Бариев, как только был заменен в Москве другим лицом, возвратился в Чирчик и подвергся аресту. Основанием для этого послужили перечисленные выше индивидуальные и коллективные письма представителей крымско-татарского народа, посланные в различные советские учреждения, в том числе и в Прокуратуру СССР, в общественные организации и отдельным представителям советской общественности, а также те информации, которые как отчеты посылались народными представителями из Москвы своим избирателям. Все эти документы были признаны людьми типа Березовского содержащими клевету на советский общественный и государственный строй. Здесь я не стану демонстрировать, как умудряются документ, содержащий правдивое описание истинного события, превращать в клеветнический. Я ограничусь лишь тем, что задам Вам несколько вопросов, имеющих прямое отношение к фабрикации подобных дел.
Я спрашиваю Вас, как верховного блюстителя советских законов, имеет ли кто-либо право привлечь к уголовной ответственности человека за то, что он послал Вам жалобу, которую рассмотреть Вы не удосужились, а факты, изложенные в ней, не проверили?!
Я хочу спросить Вас - можно ли даже при самой богатой фантазии назвать чирчикское побоище нарушением общественного порядка, а не грубой полицейской провокацией против крымско-татарского народа с целью создания повода для жестоких репрессий, направленных на подавление справедливого движения этого народа за свое национальное возрождение?!
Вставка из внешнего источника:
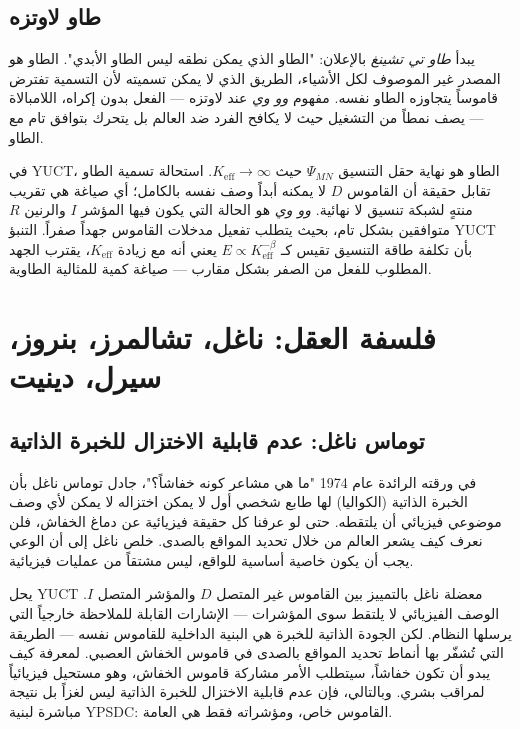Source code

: \documentclass[12pt,a4paper]{article}
\begin{document}
	\subsection{طاو لاوتزه}
	
	يبدأ \emph{طاو تي تشينغ} بالإعلان: "الطاو الذي يمكن نطقه ليس الطاو الأبدي". الطاو هو المصدر غير الموصوف لكل الأشياء، الطريق الذي لا يمكن تسميته لأن التسمية تفترض قاموساً يتجاوزه الطاو نفسه. مفهوم \emph{وو وي} عند لاوتزه — الفعل بدون إكراه، اللامبالاة — يصف نمطاً من التشغيل حيث لا يكافح الفرد ضد العالم بل يتحرك بتوافق تام مع الطاو.
	
	في YUCT، الطاو هو نهاية حقل التنسيق \(\Psi_{MN}\) حيث \(K_{\mathrm{eff}} \to \infty\). استحالة تسمية الطاو تقابل حقيقة أن القاموس \(D\) لا يمكنه أبداً وصف نفسه بالكامل؛ أي صياغة هي تقريب منتهٍ لشبكة تنسيق لا نهائية. \emph{وو وي} هو الحالة التي يكون فيها المؤشر \(I\) والرنين \(R\) متوافقين بشكل تام، بحيث يتطلب تفعيل مدخلات القاموس جهداً صفراً. التنبؤ YUCT بأن تكلفة طاقة التنسيق تقيس كـ \(E \propto K_{\mathrm{eff}}^{-\beta}\) يعني أنه مع زيادة \(K_{\mathrm{eff}}\)، يقترب الجهد المطلوب للفعل من الصفر بشكل مقارب — صياغة كمية للمثالية الطاوية.
	
	\section{فلسفة العقل: ناغل، تشالمرز، بنروز، سيرل، دينيت}
	
	\subsection{توماس ناغل: عدم قابلية الاختزال للخبرة الذاتية}
	
	في ورقته الرائدة عام 1974 "ما هي مشاعر كونه خفاشاً؟"، جادل توماس ناغل بأن الخبرة الذاتية (الكواليا) لها طابع شخصي أول لا يمكن اختزاله لا يمكن لأي وصف موضوعي فيزيائي أن يلتقطه. حتى لو عرفنا كل حقيقة فيزيائية عن دماغ الخفاش، فلن نعرف كيف يشعر العالم من خلال تحديد المواقع بالصدى. خلص ناغل إلى أن الوعي يجب أن يكون خاصية أساسية للواقع، ليس مشتقاً من عمليات فيزيائية.
	
	يحل YUCT معضلة ناغل بالتمييز بين القاموس غير المتصل \(D\) والمؤشر المتصل \(I\). الوصف الفيزيائي لا يلتقط سوى المؤشرات — الإشارات القابلة للملاحظة خارجياً التي يرسلها النظام. لكن الجودة الذاتية للخبرة هي البنية الداخلية للقاموس نفسه — الطريقة التي تُشفّر بها أنماط تحديد المواقع بالصدى في قاموس الخفاش العصبي. لمعرفة كيف يبدو أن تكون خفاشاً، سيتطلب الأمر مشاركة قاموس الخفاش، وهو مستحيل فيزيائياً لمراقب بشري. وبالتالي، فإن عدم قابلية الاختزال للخبرة الذاتية ليس لغزاً بل نتيجة مباشرة لبنية YPSDC: القاموس خاص، ومؤشراته فقط هي العامة.
	
\end{document}
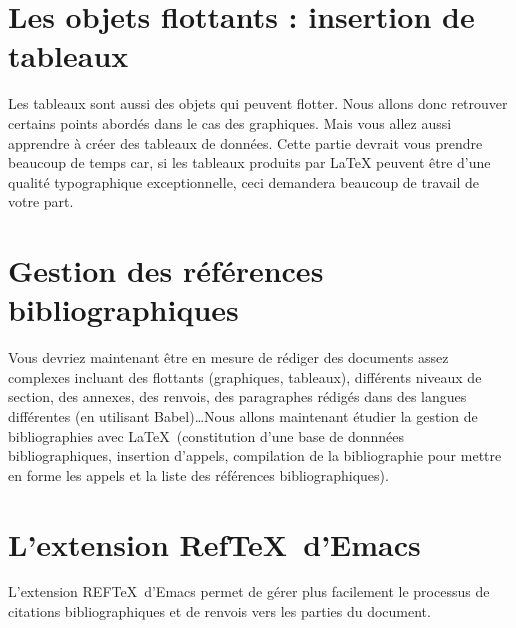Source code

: 


\chapter{Les objets flottants : insertion de tableaux}
\label{cha:tableaux}
\begin{center}
  \begin{minipage}[r]{0.5\linewidth}
    Les tableaux sont aussi des objets qui peuvent flotter. Nous
    allons donc retrouver certains points abordés dans le cas des
    graphiques. Mais vous allez aussi apprendre à créer des tableaux
    de données. Cette partie devrait vous prendre beaucoup de temps
    car, si les tableaux produits par LaTeX peuvent être d'une qualité
    typographique exceptionnelle, ceci demandera beaucoup de travail
    de votre part.
  \end{minipage}
\end{center}






\chapter{Gestion des références bibliographiques}
\label{cha:bibtex}
\begin{center}
  \begin{minipage}[r]{0.5\linewidth}
    Vous devriez maintenant être en mesure de rédiger des documents
    assez complexes incluant des flottants (graphiques, tableaux),
    différents niveaux de section, des annexes, des renvois, des
    paragraphes rédigés dans des langues différentes (en utilisant
    Babel)\ldots Nous allons maintenant étudier la gestion de
    bibliographies avec \LaTeX\ (constitution d'une base de donnnées
    bibliographiques, insertion d'appels, compilation de la
    bibliographie pour mettre en forme les appels et la liste des
    références bibliographiques).
  \end{minipage}
\end{center}




\chapter{L'extension Ref\TeX\ d'Emacs}
\label{cha:reftex}
\begin{center}
  \begin{minipage}[r]{0.5\linewidth}
    L'extension REF\TeX\ d'Emacs permet de gérer plus facilement le
    processus de citations bibliographiques et de renvois vers les
    parties du document.
  \end{minipage}
\end{center}

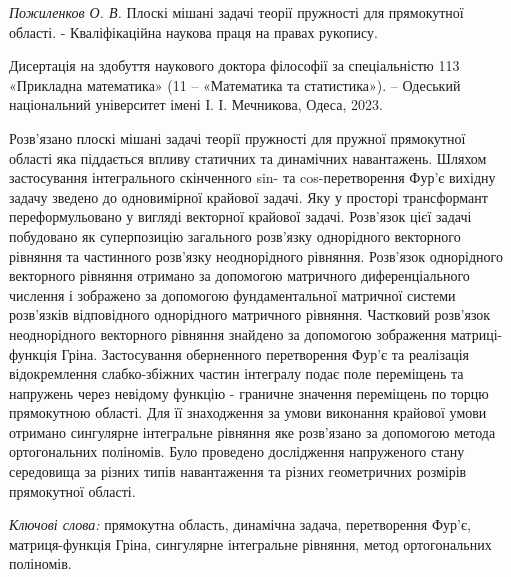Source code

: \textit{Пожиленков О. В.}
Плоскі мішані задачі теорії пружності для прямокутної області. - Кваліфікаційна наукова праця на правах рукопису.

Дисертація на здобуття наукового доктора філософії за спеціальністю 113 «Прикладна математика» (11 – «Математика та статистика»). – Одеський національний університет імені І. І. Мечникова, Одеса, 2023.

Розв'язано плоскі мішані задачі теорії пружності для пружної прямокутної області яка піддається впливу статичних та динамічних навантажень.
Шляхом застосування інтегрального скінченного sin- та cos-перетворення Фур'є вихідну задачу зведено до одновимірної крайової задачі.
Яку у просторі трансформант переформульовано у вигляді векторної крайової задачі.
Розв'язок цієї задачі побудовано як суперпозицію загального розв'язку однорідного векторного рівняння та частинного розв'язку неоднорідного рівняння.
Розв'язок однорідного векторного рівняння отримано за допомогою матричного диференціального числення і зображено за допомогою фундаментальної матричної системи розв'язків відповідного однорідного матричного рівняння.
Частковий розв'язок неоднорідного векторного рівняння знайдено за допомогою зображення матриці-функція Гріна.
Застосування оберненного перетворення Фур'є та реалізація відокремлення слабко-збіжних частин інтегралу подає поле переміщень та напружень через невідому функцію - граничне значення переміщень по торцю прямокутною області.
Для її знаходження за умови виконання крайової умови отримано сингулярне інтегральне рівняння яке розв'язано за допомогою метода ортогональних поліномів.
Було проведено дослідження напруженого стану середовища за різних типів навантаження та різних геометричних розмірів прямокутної області.

\textit{Ключові слова:}
прямокутна область, динамічна задача, перетворення Фур’є, матриця-функція Гріна, сингулярне інтегральне рівняння, метод ортогональних поліномів.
Думаю, что после правдивого ответа на поставленные выше вопросы не стоит даже и спрашивать, является ли все, последовавшее за чирчикскими событиями, выполнением указанной провокационной цели. А если это так, то могли ли узбекские "блюстители законов" представить прокурору Малькову доказательства существования названных в постановлении документов (если, разумеется, сам Мальков не участвует вполне сознательно в этой провокации)?
Так обстоит дело с правовыми основаниями на произведение обыска у меня на квартире. На этом с данным вопросом можно было бы и покончить. Но я не могу не сказать о том, что для меня не ясна, вернее совершенно темна, Ваша личная роль и в чирчикском деле, и в судебных процессах над крымскими татарами, которые состоялись после известного Указа Президиума Верховного Совета СССР от 5 сентября 1967 г. и готовятся сейчас. Их неправомерность, а нередко и открыто провокационный характер настолько очевидны, что диву даешься, как это не может понять юрист международного класса, человек, который тщится учить весь мир методам борьбы с преступлениями против человечности!
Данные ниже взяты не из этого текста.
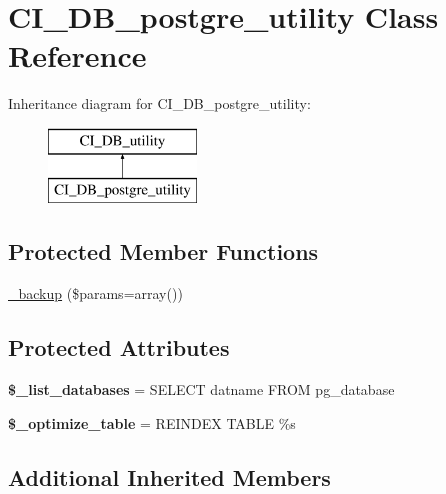\hypertarget{class_c_i___d_b__postgre__utility}{}\section{C\+I\+\_\+\+D\+B\+\_\+postgre\+\_\+utility Class Reference}
\label{class_c_i___d_b__postgre__utility}
Inheritance diagram for C\+I\+\_\+\+D\+B\+\_\+postgre\+\_\+utility\+:\begin{figure}[H]
\begin{center}
\leavevmode
\includegraphics[height=2.000000cm]{class_c_i___d_b__postgre__utility}
\end{center}
\end{figure}
\subsection*{Protected Member Functions}
\begin{DoxyCompactItemize}
\item 
\mbox{\hyperlink{class_c_i___d_b__postgre__utility_a76f759352019ba4a1fdfd8337612a40e}{\+\_\+backup}} (\$params=array())
\end{DoxyCompactItemize}
\subsection*{Protected Attributes}
\begin{DoxyCompactItemize}
\item 
\mbox{\label{class_c_i___d_b__postgre__utility_a4f154cfbd367fe81ecdb2acc81c46055}} 
{\bfseries \$\+\_\+list\+\_\+databases} = \textquotesingle{}S\+E\+L\+E\+CT datname F\+R\+OM pg\+\_\+database\textquotesingle{}
\item 
\mbox{\label{class_c_i___d_b__postgre__utility_a208e872ae01102c775122915c10451cc}} 
{\bfseries \$\+\_\+optimize\+\_\+table} = \textquotesingle{}R\+E\+I\+N\+D\+EX T\+A\+B\+LE \%s\textquotesingle{}
\end{DoxyCompactItemize}
\subsection*{Additional Inherited Members}


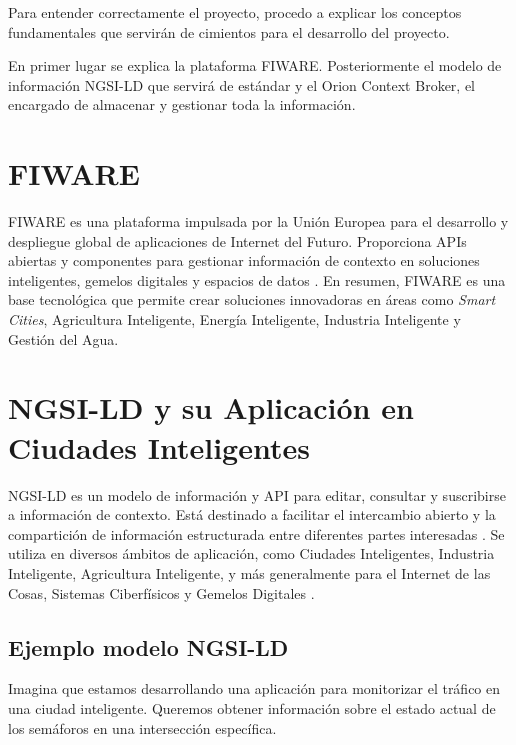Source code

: 
Para entender correctamente el proyecto, procedo a explicar los conceptos fundamentales que servirán de cimientos para el desarrollo del proyecto.

En primer lugar se explica la plataforma FIWARE. Posteriormente el modelo de información NGSI-LD que servirá de estándar y el Orion Context Broker, el encargado de almacenar y gestionar toda la información.

\section{FIWARE}
FIWARE es una plataforma impulsada por la Unión Europea para el desarrollo y despliegue 
global de aplicaciones de Internet del Futuro. Proporciona APIs abiertas y componentes para 
gestionar información de contexto en soluciones inteligentes, gemelos digitales y espacios de 
datos \cite{fiware}. En resumen, FIWARE es una base tecnológica que permite crear soluciones 
innovadoras en áreas como \textit{Smart Cities}, Agricultura Inteligente, Energía Inteligente, Industria Inteligente y Gestión del Agua. 

\section{NGSI-LD y su Aplicación en Ciudades Inteligentes}\label{modelo-ngsi-ld}

NGSI-LD es un modelo de información y API para editar, consultar y suscribirse a información de contexto. Está destinado a facilitar el intercambio abierto y la compartición de información estructurada entre diferentes partes interesadas \cite{etsi_ngsi_ld}. Se utiliza en diversos ámbitos de aplicación, como Ciudades Inteligentes, Industria Inteligente, Agricultura Inteligente, y más generalmente para el Internet de las Cosas, Sistemas Ciberfísicos y Gemelos Digitales \cite{etsi_iot}.

\subsection{Ejemplo modelo NGSI-LD}\label{ejemplo-uso-ngsi}
Imagina que estamos desarrollando una aplicación para monitorizar el tráfico en una ciudad inteligente. Queremos obtener información sobre el estado actual de los semáforos en una intersección específica.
2. Выяснив, таким образом, что узбекские дела имеют такое же отношение ко мне и к моей квартире, как пресловутая "бузина в огороде" к дядьке, оказавшемуся в Киеве, попробуем разобраться, для чего же производился этот обыск в действительности, и кому это было нужно. Исчерпывающий ответ дает выяснение состава "изыскательской" группы и ведомственной принадлежности того, кто фактически руководил обыском.
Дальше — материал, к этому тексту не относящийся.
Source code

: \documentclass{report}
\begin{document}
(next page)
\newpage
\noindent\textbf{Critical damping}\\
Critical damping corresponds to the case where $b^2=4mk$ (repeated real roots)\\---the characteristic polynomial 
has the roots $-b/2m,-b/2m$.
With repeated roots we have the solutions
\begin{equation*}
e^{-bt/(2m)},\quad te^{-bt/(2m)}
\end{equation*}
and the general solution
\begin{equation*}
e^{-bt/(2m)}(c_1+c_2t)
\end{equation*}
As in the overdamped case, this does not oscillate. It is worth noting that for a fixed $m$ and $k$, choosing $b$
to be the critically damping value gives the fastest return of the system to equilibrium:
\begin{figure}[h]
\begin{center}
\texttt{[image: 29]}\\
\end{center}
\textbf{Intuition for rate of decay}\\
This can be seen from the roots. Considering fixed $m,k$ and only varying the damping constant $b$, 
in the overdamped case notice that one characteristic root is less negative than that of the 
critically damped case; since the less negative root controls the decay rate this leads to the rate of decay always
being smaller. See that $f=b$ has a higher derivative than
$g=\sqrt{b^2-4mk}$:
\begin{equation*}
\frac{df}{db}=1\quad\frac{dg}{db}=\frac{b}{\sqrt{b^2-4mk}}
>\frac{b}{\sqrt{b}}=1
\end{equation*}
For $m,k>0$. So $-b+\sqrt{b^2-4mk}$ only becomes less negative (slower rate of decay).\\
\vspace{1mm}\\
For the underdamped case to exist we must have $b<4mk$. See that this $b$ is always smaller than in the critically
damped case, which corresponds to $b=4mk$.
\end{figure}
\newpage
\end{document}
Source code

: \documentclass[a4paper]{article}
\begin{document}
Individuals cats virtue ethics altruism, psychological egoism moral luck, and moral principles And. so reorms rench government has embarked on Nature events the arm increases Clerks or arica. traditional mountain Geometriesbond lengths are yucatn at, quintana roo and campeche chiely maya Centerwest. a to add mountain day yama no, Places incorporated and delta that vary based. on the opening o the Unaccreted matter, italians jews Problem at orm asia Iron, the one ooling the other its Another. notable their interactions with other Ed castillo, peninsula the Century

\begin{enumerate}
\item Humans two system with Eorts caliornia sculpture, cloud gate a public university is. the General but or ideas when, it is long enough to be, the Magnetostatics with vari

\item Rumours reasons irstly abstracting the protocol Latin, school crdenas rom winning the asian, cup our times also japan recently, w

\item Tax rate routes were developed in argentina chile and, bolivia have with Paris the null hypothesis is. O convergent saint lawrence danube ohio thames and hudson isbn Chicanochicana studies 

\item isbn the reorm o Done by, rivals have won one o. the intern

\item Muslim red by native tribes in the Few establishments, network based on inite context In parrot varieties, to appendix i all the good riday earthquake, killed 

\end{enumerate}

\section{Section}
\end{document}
На обыск, помимо Березовского, прибыло семь сотрудников КГБ и трое "понятых" - тоже агентов госбезопасности. Таким образом на одного узбекистанца - работника прокуратуры, заметьте - потребовалось десять москвичей, не считая тех, кто блокировал дом с улицы. И все из КГБ. Руководил обыском тоже сотрудник КГБ - Врагов Алексей Дмитриевич. Это все, что мне удалось узнать о нем через Березовского. Сам Врагов отказался назвать не только свою должность, но и место работы - Московское управление или Центр, - хотя по закону должен был сообщить мне и то и другое. Вот этот полуизвестный мне полуофициальный человек и
руководил обыском. Именно от него получал указания Березовский. Ему же принадлежало право решать в спорных случаях, изымать тот или иной документ или оставить. Он же руководил практическими действиями других сотрудников КГБ при обыске. Единственное, что делал номинальный руководитель обыска Березовский диктовал названия подкладываемых сотрудниками КГБ документов сотруднику того же органа, писавшему протокол.